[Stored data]

+ + + + + + +

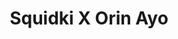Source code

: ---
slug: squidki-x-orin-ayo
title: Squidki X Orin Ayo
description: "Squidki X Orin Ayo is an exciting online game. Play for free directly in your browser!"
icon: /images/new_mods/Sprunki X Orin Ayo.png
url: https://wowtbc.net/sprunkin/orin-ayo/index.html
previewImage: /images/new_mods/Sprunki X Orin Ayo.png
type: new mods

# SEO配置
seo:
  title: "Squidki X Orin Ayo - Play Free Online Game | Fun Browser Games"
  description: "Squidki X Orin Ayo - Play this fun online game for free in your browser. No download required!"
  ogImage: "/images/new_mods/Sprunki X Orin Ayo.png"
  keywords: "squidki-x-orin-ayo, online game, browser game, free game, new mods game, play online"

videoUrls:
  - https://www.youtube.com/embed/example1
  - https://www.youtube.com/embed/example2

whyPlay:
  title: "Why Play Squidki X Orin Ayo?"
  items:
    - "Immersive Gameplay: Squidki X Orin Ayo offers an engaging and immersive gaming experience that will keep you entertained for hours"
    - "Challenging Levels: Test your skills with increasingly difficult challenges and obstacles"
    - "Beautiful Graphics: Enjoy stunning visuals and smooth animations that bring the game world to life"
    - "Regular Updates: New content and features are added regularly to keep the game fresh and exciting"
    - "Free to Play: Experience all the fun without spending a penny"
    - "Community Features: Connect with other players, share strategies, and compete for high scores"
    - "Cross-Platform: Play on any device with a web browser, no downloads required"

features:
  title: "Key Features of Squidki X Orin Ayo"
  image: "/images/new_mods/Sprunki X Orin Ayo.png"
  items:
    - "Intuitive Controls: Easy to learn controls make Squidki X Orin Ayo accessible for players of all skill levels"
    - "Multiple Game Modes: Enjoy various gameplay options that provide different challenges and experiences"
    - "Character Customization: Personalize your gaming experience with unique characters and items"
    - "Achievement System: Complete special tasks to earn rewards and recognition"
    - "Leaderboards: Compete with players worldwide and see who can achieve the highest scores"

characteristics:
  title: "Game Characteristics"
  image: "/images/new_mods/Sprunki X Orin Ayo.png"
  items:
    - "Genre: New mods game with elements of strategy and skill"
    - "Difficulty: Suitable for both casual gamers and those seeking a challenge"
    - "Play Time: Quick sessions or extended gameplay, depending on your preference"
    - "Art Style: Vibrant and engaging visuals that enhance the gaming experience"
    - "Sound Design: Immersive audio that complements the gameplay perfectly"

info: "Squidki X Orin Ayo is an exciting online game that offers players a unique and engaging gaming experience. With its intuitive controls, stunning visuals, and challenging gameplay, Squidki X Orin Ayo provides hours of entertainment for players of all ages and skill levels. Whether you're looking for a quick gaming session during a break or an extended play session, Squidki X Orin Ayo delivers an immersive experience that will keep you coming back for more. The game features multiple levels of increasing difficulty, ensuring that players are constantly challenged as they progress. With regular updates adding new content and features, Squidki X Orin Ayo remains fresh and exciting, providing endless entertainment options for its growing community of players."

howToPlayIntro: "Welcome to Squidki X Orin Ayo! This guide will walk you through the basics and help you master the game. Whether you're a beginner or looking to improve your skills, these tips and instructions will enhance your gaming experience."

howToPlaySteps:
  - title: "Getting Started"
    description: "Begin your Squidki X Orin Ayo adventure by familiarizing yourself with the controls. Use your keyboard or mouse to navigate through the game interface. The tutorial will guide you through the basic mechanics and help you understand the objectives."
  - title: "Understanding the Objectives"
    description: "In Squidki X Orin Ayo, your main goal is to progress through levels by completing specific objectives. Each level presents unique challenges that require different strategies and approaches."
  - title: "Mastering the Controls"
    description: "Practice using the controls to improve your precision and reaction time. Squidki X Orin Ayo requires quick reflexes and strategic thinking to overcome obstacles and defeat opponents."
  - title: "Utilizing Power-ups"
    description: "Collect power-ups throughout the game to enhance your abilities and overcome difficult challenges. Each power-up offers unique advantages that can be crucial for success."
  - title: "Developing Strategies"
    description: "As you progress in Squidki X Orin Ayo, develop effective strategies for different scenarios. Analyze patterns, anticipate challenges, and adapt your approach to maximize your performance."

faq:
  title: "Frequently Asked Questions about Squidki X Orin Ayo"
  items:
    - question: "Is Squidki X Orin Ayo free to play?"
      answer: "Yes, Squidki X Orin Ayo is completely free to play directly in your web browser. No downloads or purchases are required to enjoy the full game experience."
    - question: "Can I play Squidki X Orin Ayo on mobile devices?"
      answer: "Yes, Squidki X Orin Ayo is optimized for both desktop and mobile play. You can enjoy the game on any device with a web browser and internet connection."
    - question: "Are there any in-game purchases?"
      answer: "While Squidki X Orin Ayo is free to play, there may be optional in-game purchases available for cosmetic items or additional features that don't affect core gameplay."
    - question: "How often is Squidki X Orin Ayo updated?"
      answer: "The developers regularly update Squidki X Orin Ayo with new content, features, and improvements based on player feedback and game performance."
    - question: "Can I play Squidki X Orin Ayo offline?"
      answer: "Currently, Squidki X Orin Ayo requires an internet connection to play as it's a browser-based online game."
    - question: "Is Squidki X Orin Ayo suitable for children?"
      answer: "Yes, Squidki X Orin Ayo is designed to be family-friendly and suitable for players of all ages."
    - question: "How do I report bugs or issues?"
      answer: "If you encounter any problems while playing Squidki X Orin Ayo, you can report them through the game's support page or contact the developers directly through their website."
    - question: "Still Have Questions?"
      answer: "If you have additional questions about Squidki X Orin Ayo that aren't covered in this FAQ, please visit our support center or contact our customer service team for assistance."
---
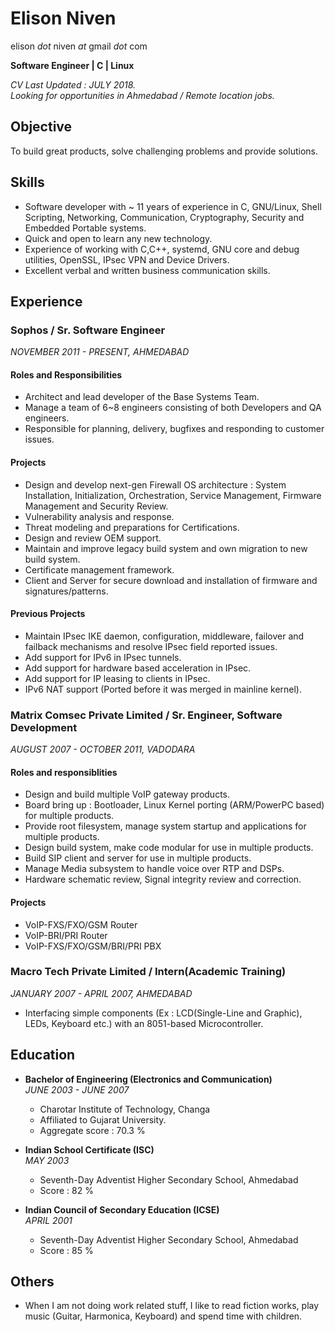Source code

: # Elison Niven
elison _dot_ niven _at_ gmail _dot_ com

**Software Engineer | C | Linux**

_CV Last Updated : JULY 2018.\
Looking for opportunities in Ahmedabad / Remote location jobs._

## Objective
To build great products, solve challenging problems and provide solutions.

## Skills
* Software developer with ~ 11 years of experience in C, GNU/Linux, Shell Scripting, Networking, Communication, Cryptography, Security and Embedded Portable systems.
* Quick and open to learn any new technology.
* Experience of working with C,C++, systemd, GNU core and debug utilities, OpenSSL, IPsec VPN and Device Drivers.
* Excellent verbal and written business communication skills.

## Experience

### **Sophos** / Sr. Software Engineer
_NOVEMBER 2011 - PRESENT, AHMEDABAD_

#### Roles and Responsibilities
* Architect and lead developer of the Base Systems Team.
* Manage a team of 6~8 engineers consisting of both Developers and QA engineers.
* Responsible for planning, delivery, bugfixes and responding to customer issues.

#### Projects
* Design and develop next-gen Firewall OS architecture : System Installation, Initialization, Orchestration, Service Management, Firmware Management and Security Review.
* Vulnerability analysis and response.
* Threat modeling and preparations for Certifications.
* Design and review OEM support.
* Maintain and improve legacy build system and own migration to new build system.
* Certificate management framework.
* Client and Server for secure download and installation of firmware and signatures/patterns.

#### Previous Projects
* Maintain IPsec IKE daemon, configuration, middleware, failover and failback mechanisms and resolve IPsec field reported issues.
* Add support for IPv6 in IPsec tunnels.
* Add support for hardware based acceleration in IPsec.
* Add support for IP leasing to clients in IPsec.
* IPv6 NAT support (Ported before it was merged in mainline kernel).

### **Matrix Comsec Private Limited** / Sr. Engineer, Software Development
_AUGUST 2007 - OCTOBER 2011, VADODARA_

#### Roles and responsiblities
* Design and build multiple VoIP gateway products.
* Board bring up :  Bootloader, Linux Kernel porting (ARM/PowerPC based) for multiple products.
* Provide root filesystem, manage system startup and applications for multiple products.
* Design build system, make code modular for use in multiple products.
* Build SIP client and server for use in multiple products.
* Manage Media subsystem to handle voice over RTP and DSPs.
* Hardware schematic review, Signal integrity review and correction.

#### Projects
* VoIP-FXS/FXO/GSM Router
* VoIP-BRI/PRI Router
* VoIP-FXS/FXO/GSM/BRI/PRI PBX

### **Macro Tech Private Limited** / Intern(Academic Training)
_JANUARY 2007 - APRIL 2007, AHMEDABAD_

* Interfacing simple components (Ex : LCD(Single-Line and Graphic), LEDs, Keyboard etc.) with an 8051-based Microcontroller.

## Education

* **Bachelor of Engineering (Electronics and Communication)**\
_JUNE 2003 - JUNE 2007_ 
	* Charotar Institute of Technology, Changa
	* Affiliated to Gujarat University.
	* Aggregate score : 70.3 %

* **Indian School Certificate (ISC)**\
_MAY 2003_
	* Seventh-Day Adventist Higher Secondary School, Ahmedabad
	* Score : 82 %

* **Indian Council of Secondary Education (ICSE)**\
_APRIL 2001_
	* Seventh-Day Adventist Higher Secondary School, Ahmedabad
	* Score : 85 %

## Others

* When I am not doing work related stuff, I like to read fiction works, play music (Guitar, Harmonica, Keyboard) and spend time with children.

+ + + + + + +

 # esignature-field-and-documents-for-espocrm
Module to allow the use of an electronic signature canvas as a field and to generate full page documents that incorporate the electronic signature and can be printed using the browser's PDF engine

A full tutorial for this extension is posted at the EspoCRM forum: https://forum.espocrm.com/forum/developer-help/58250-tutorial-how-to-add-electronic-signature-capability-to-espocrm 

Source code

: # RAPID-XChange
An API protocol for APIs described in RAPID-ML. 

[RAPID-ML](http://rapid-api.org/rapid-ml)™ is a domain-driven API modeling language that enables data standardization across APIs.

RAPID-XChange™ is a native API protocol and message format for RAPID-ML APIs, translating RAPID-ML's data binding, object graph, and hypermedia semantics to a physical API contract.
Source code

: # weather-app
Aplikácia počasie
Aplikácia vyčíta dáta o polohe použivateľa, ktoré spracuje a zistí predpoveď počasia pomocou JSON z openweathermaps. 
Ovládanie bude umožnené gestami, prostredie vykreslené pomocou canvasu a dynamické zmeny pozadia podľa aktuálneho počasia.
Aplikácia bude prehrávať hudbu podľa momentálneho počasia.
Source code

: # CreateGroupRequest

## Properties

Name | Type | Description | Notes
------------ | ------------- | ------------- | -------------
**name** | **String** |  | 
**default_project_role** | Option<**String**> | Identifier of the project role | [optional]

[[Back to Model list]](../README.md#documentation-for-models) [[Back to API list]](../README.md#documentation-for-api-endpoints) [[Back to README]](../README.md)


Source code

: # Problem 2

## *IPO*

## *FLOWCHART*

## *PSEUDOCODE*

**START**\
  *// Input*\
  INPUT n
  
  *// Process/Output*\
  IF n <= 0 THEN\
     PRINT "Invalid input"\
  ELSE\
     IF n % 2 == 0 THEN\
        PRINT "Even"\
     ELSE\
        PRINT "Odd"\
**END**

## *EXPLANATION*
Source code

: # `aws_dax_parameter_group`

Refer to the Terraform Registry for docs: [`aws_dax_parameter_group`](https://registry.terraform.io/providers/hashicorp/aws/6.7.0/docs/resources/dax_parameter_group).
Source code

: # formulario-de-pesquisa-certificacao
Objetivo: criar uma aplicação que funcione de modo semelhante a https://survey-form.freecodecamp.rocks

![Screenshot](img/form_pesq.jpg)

+ + + + + + +

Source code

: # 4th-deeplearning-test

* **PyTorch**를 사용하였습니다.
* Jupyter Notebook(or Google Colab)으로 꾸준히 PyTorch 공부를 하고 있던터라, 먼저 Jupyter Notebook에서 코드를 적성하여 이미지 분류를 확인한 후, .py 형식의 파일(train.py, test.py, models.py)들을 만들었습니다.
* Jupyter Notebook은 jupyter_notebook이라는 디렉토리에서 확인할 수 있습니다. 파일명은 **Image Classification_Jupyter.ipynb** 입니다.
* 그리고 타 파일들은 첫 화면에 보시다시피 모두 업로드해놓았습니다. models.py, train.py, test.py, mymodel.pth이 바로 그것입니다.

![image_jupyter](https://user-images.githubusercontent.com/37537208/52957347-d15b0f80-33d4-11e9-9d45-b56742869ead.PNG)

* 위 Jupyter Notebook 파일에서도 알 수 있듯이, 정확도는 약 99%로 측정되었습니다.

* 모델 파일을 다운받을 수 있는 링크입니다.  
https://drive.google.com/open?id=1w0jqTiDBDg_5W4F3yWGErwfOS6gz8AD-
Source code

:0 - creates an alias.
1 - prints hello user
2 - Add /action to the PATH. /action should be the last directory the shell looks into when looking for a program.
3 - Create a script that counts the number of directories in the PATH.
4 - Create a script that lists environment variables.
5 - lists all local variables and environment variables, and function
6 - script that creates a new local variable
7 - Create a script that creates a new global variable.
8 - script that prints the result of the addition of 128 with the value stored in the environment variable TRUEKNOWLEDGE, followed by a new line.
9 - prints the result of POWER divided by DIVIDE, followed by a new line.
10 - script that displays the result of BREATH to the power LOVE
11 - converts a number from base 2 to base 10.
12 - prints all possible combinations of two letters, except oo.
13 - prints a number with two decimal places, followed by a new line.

+ + + + + + +

What the task asks
Locate the lines above that hold the word "page". Show every one of them.

Your response
      answer: "If you encounter any problems while playing Squidki X Orin Ayo, you can report them through the game's support page or contact the developers directly through their website."
Module to allow the use of an electronic signature canvas as a field and to generate full page documents that incorporate the electronic signature and can be printed using the browser's PDF engine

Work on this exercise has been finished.